Diego Fusaro (Imagoeconomica)
Il filosofo Diego Fusaro: «Il cibo nutre la pancia ma anche la testa. È in atto una vera e propria guerra contro la nostra identità culinaria».

La filosofia si nutre di pasta e fagioli, meglio se con le cotiche. La filosofia apprezza molto l’ossobuco alla milanese con il ris giald, il riso allo zafferano giallo come l’oro. E i bucatini all’amatriciana? I saltinbocca alla romana? La finocchiona toscana? La filosofia è ghiotta di questa e di quelli. È ghiotta di ogni piatto che ha un passato, una tradizione, un’identità territoriale, una cultura. Lo spiega bene Diego Fusaro, filosofo, docente di storia della filosofia all’Istituto alti studi strategici e politici di Milano, autore del libro La dittatura del sapore: «La filosofia va a nozze con i piatti che si nutrono di cultura e ci aiutano a combattere il dilagante globalismo guidato dalle multinazionali che ci vorrebbero tutti omologati nei gusti, con le stesse abitudini alimentari, con uno stesso piatto unico.

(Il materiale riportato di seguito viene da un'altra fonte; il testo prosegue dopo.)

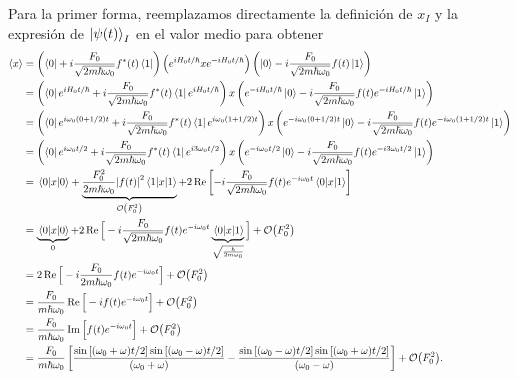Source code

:\documentclass[10pt, a4paper]{article}
\numberwithin{equation}{subsection}
\begin{document}
Para la primer forma, reemplazamos directamente la definición de $x_I$ y la
expresión de $\ket{\psi(t)}_I$ en el valor medio para obtener
\begin{align}
  \expval{x}
  &= \left(\bra{0} + i\frac{F_0}{\sqrt{2m\hbar\omega_0}}f^*(t)\bra{1}\right)
    \left(e^{iH_0t/\hbar}xe^{-iH_0t/\hbar}\right)
    \left(\ket{0} - i\frac{F_0}{\sqrt{2m\hbar\omega_0}}f(t)\ket{1}\right)
    \nonumber \\
  &= \left(\bra{0}e^{iH_0t/\hbar} +
    i\frac{F_0}{\sqrt{2m\hbar\omega_0}}f^*(t)\bra{1}e^{iH_0t/\hbar}\right)
    x
    \left(e^{-iH_0t/\hbar}\ket{0} -
    i\frac{F_0}{\sqrt{2m\hbar\omega_0}}f(t)e^{-iH_0t/\hbar}\ket{1}\right)
    \nonumber \\
  &= \left(\bra{0}e^{i\omega_0(0 + 1/2)t} +
    i\frac{F_0}{\sqrt{2m\hbar\omega_0}}f^*(t)\bra{1}e^{i\omega_0(1+1/2)t}\right)
    x
    \left(e^{-i\omega_0(0 + 1/2)t}\ket{0} -
    i\frac{F_0}{\sqrt{2m\hbar\omega_0}}f(t)e^{-i\omega_0(1 + 1/2)t}\ket{1}\right)
    \nonumber \\
  &= \left(\bra{0}e^{i\omega_0t/2} +
    i\frac{F_0}{\sqrt{2m\hbar\omega_0}}f^*(t)\bra{1}e^{i3\omega_0t/2}\right)
    x
    \left(e^{-i\omega_0t/2}\ket{0} -
    i\frac{F_0}{\sqrt{2m\hbar\omega_0}}f(t)e^{-i3\omega_0t/2}\ket{1}\right)
    \nonumber \\
  &= \matrixel{0}{x}{0} + 
    \underbrace{\frac{F_0^2}{2m\hbar\omega_0}\abs{f(t)}^2\matrixel{1}{x}{1}}_{\order{F_0^2}}
    + 2\Re\left[-i\frac{F_0}{\sqrt{2m\hbar\omega_0}}f(t)e^{-i\omega_0t}
    \matrixel{0}{x}{1}\right]
    \nonumber \\
  &= \underbrace{\matrixel{0}{x}{0}}_{0} +
    2\Re\Big[-i\frac{F_0}{\sqrt{2m\hbar\omega_0}}f(t)e^{-i\omega_0t}
    \underbrace{\matrixel{0}{x}{1}}_{\sqrt{\frac{\hbar}{2m\omega_0}}}\Big]
    + \order{F_0^2} \nonumber \\
  &= 2\Re\Big[-i\frac{F_0}{2m\hbar\omega_0}f(t)e^{-i\omega_0t}\Big] +
    \order{F_0^2} \nonumber \\
  &= \frac{F_0}{m\hbar\omega_0}\Re\Big[-if(t)e^{-i\omega_0t}\Big] +
    \order{F_0^2} \nonumber \\
  &= \frac{F_0}{m\hbar\omega_0}\Im\Big[f(t)e^{-i\omega_0t}\Big] +
    \order{F_0^2} \nonumber \\
  &= \frac{F_0}{m\hbar\omega_0} \left[ 
    \frac{\sin\left[(\omega_0+\omega)t/2\right]\sin\left[(\omega_0-\omega)t/2\right]}
    {(\omega_0 + \omega)}  -
    \frac{\sin\left[(\omega_0-\omega)t/2\right]\sin\left[(\omega_0+\omega)t/2\right]}
    {(\omega_0 - \omega)} \right] + \order{F_0^2}.
\end{align}
\end{document}
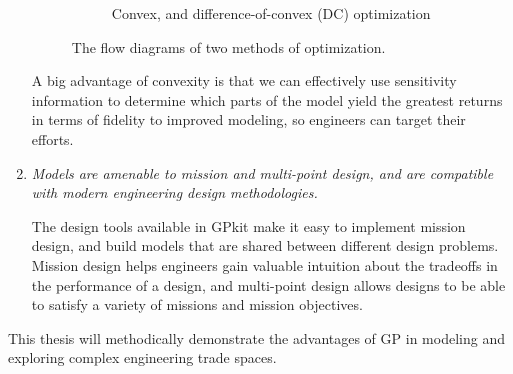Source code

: \begin{enumerate}
\begin{figure*}[!b]
\begin{subfigure}[b]{0.5\linewidth}
\begin{center}
{}
            \end{center}
            \caption{Convex, and difference-of-convex (DC) optimization}
        \end{subfigure}
        \caption{The flow diagrams of two methods of optimization.}
        \label{f:optflow}
    \end{figure*}

    A big advantage of convexity is that we can effectively use sensitivity information
    to determine which parts of the
    model yield the greatest returns in terms of fidelity to improved modeling, so engineers can target
    their efforts.

    \item \textit{Models are amenable to mission and multi-point design, and are compatible with modern
    engineering design methodologies.}

    The design tools available in GPkit make it easy to
    implement mission design, and build models that are shared between
    different design problems. Mission design helps engineers gain valuable intuition about
    the tradeoffs in the performance of a design, and multi-point design allows designs to
    be able to satisfy a variety of missions and mission objectives.

\end{enumerate}

This thesis will methodically demonstrate the advantages of \gls{GP} in modeling
and exploring complex engineering trade spaces.



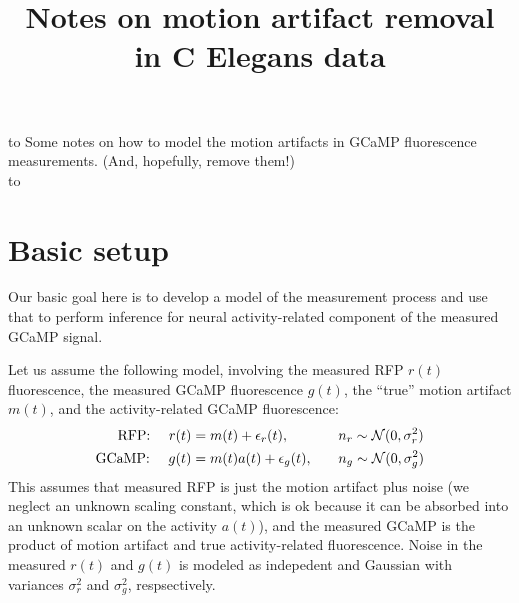 \documentclass[11pt]{article}
\newcommand{\vr}{\sigma^2_r}
\newcommand{\vg}{\sigma^2_g}
\begin{document}



\title{Notes on motion artifact removal in C Elegans data}

\maketitle

\hbox to \textwidth{\hrulefill} 
\vspace{-.1in}
Some notes on how to model the motion artifacts
in GCaMP fluorescence measurements. (And, hopefully, remove them!) \\
\hbox to \textwidth{\hrulefill}

\vspace{.5in}

\section{Basic setup}
Our basic goal here is to develop a model of the measurement process
and use that to perform inference for neural
activity-related component of the measured GCaMP signal.

Let us assume the following model, involving the measured RFP $r(t)$
fluorescence, the measured GCaMP fluorescence $g(t)$, the ``true''
motion artifact $m(t)$, and the activity-related GCaMP fluorescence:
\begin{alignat}{2}
\text{RFP: }\quad r(t) &= m(t) + \epsilon_r(t), \quad & & n_r \sim
\Nrm(0,\vr)  \label{eq:rfp} \\
\text{GCaMP: }\quad g(t) &= m(t)a(t)  + \epsilon_g(t), \quad & & n_g \sim
\Nrm(0,\vg) \label{eq:gcamp}
\end{alignat}
This assumes that measured RFP is just the motion artifact plus noise
(we neglect an unknown scaling constant, which is ok because it can be
absorbed into an unknown scalar on the activity $a(t)$), and the
measured GCaMP is the product of motion artifact and true
activity-related fluorescence.  Noise in the measured $r(t)$ and
$g(t)$ is modeled as indepedent and Gaussian with variances $\vr$ and
$\vg$, respsectively.
\end{document}
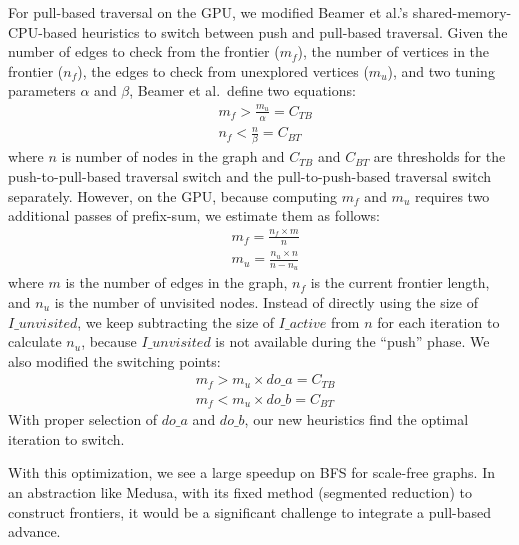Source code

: \documentclass[format=acmsmall,review=false,screen=true]{acmart}
\begin{document}
For pull-based traversal on the GPU, we modified Beamer et al.'s
shared-memory-CPU-based heuristics to switch between push and
pull-based traversal. Given the number of edges to check from the
frontier ($m_f$), the number of vertices in the frontier ($n_f$), the
edges to check from unexplored vertices ($m_u$), and two tuning
parameters $\alpha$ and $\beta$, Beamer et al.\ define two equations:
\begin{align}
    & m_f > \frac{m_u}{\alpha} = C_{TB} \\
    & n_f < \frac{n}{\beta} = C_{BT}
\end{align}
where $n$ is number of nodes in the graph and $C_{TB}$ and $C_{BT}$
are thresholds for the push-to-pull-based traversal switch and the
pull-to-push-based traversal switch separately. However, on the GPU,
because computing $m_f$ and $m_u$ requires two additional passes of
prefix-sum, we estimate them as follows:
\begin{align}
    & m_f = \frac{n_f \times m}{n} \\
    & m_u = \frac{n_u \times n}{n - n_u}
\end{align}
where $m$ is the number of edges in the graph, $n_f$ is the current
frontier length, and $n_u$ is the number of unvisited nodes. Instead
of directly using the size of $I\_unvisited$, we keep subtracting the
size of $I\_active$ from $n$ for each iteration to calculate $n_u$,
because $I\_unvisited$ is not available during the ``push'' phase. We
also modified the switching points:
\begin{align}
    & m_f > m_u \times do\_a = C_{TB} \\
    & m_f < m_u \times do\_b = C_{BT}
\end{align}
With proper selection of $do\_a$ and $do\_b$, our new heuristics find
the optimal iteration to switch.

With this optimization, we see a large speedup on BFS for scale-free
graphs. In an abstraction like Medusa, with its fixed method
(segmented reduction) to construct frontiers, it would be a
significant challenge to integrate a pull-based advance.
\end{document}
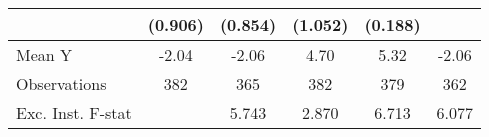 {\begin{tabular}{l*{5}{c}}
            &     (0.906)         &     (0.854)         &     (1.052)         &     (0.188)         &                     \\
\midrule
Mean Y      &       -2.04         &       -2.06         &        4.70         &        5.32         &       -2.06         \\
Observations&         382         &         365         &         382         &         379         &         362         \\
Exc. Inst. F-stat&                     &       5.743         &       2.870         &       6.713         &       6.077         \\
\bottomrule
\end{tabular}
}
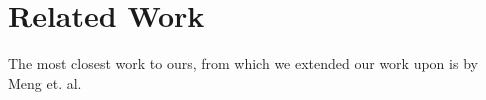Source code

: \section{Related Work}

The most closest work to ours, from which we extended our work upon is by Meng et. al.~\cite{meng_vcacheshare:_2014}
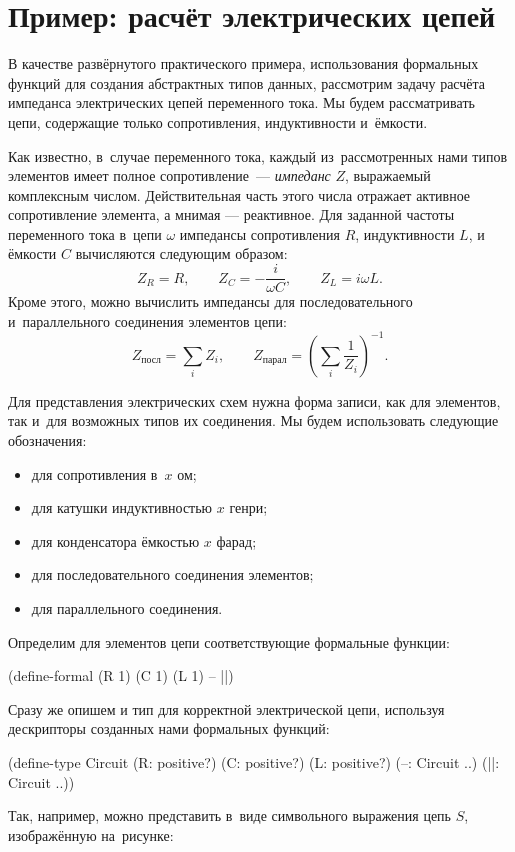 
\section{Пример: расчёт электрических цепей}%
В качестве развёрнутого практического примера, использования формальных функций для создания абстрактных типов данных, рассмотрим задачу расчёта импеданса электрических цепей переменного тока. Мы будем рассматривать цепи, содержащие только сопротивления, индуктивности и~ёмкости.

Как известно, в~случае переменного тока, каждый из~рассмотренных нами типов элементов имеет полное сопротивление~--- \emph{импеданс} $Z$, выражаемый комплексным числом. Действительная часть этого числа отражает активное сопротивление элемента, а мнимая --- реактивное. Для заданной частоты переменного тока в~цепи $\omega$ импедансы сопротивления $R$, индуктивности $L$, и ёмкости $C$ вычисляются следующим образом:
$$Z_R = R,\qquad Z_C = -\frac{i}{\omega C},\qquad Z_L = i\omega L.$$
Кроме этого, можно вычислить импедансы для последовательного и~параллельного соединения элементов цепи:
$$Z_\text{посл} = \sum\limits_i Z_i,\qquad  Z_\text{парал}= \left(\sum\limits_i\frac1{Z_i}\right)^{-1}.$$

Для представления электрических схем нужна форма записи, как для элементов, так и~для возможных типов их соединения. Мы будем использовать следующие обозначения:

\begin{itemize}
 \item[]  для сопротивления в~$x$ ом;

 \item[]  для катушки индуктивностью $x$ генри;

 \item[]  для конденсатора ёмкостью $x$ фарад;

 \item[]  для последовательного соединения элементов;

 \item[]  для параллельного соединения.
\end{itemize}

Определим для элементов цепи соответствующие формальные функции:
\begin{Definition}
(define-formal 
  (R 1) (C 1) (L 1) -- ||)
\end{Definition}
\noindent Сразу же опишем и тип для корректной электрической цепи, используя дескрипторы созданных нами формальных функций:
\begin{Definition}
(define-type Circuit
  (R: positive?)
  (C: positive?)
  (L: positive?)
  (--: Circuit ..)
  (||: Circuit ..))
\end{Definition}
Так, например, можно представить в~виде символьного выражения цепь $S$, изображённую на~рисунке:

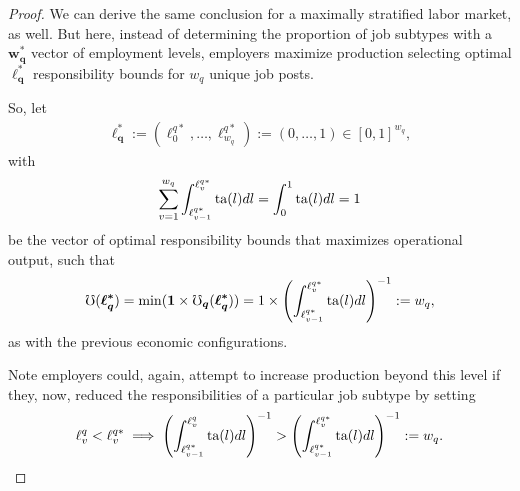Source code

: \documentclass[hidelinks, nonatbib]{elsarticle}
\begin{document}
\begin{lemma}
\begin{proof}
        We can derive the same conclusion for a maximally stratified labor market, as well. But here, instead of determining the proportion of job subtypes with a $\boldsymbol{w_{q}^{*}}$ vector of employment levels, employers maximize production selecting optimal $\boldsymbol{\ell_{q}^{*}}$ responsibility bounds for $w_q$ unique job posts.
        
        So, let 
        \begin{gather}
            \boldsymbol{\ell_{q}^{*}}
            :=
            (\ell_{0}^{q*}, \dots, \ell_{w_q}^{q*})
            :=
            (0, \dots, 1) 
            \in [0,1]^{w_q}
            ,
        \end{gather}
        with
        \begin{gather}
        \sum_{v=1}^{w_q}
        \int_{
            \ell_{v-1}^{q*}
        }^{
            \ell_{v}^{q*}
        }
        \text{ta}(l)dl
        =
        \int_{0}^{1}
        \text{ta}(l)dl
        =
        1
        \end{gather}
        be the vector of optimal responsibility bounds that maximizes operational output, such that
        \begin{gather}
            \mho(\boldsymbol{\ell_{q}^{*}})
            =
            \min(
                \boldsymbol{1}
                \times
                \boldsymbol{\mho_q}(
                    \boldsymbol{\ell_{q}^{*}}
                )
            )
            =
            1
            \times
            \left(
                \int_{
                    \ell_{v-1}^{q*}
                }^{
                    \ell_{v}^{q*}
                }
                \text{ta}(l)dl
            \right) ^ {-1}
            :=
            w_q
            ,
        \end{gather}
        as with the previous economic configurations.
        
        Note employers could, again, attempt to increase production beyond this level if they, now, reduced the responsibilities of a particular job subtype by setting
        \begin{align}
        \ell_{v}^{q} < \ell_{v}^{q*}
        \implies
            \left(
                \int_{
                    \ell_{v-1}^{q*}
                }^{
                    \ell_{v}^{q}
                }
                \text{ta}(l)dl
            \right) ^ {-1}
            >
            \left(
                \int_{
                    \ell_{v-1}^{q*}
                }^{
                    \ell_{v}^{q*}
                }
                \text{ta}(l)dl
            \right) ^ {-1}
            :=
            w_q
            .
        \end{align}
        

\end{proof}
\end{lemma}
\end{document}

Sedersi a tavola in buona compagnia e mangiare i piatti tradizionali del proprio territorio è un atto filosofico, culturale. La filosofia è pensiero e i migliori pensieri nascono a tavola dove si difende ciò che siamo, la nostra identità dalla dittatura del sapore che dopo averci imposto il politicamente corretto vorrebbe imporci il gastronomicamente corretto: larve, insetti, grilli».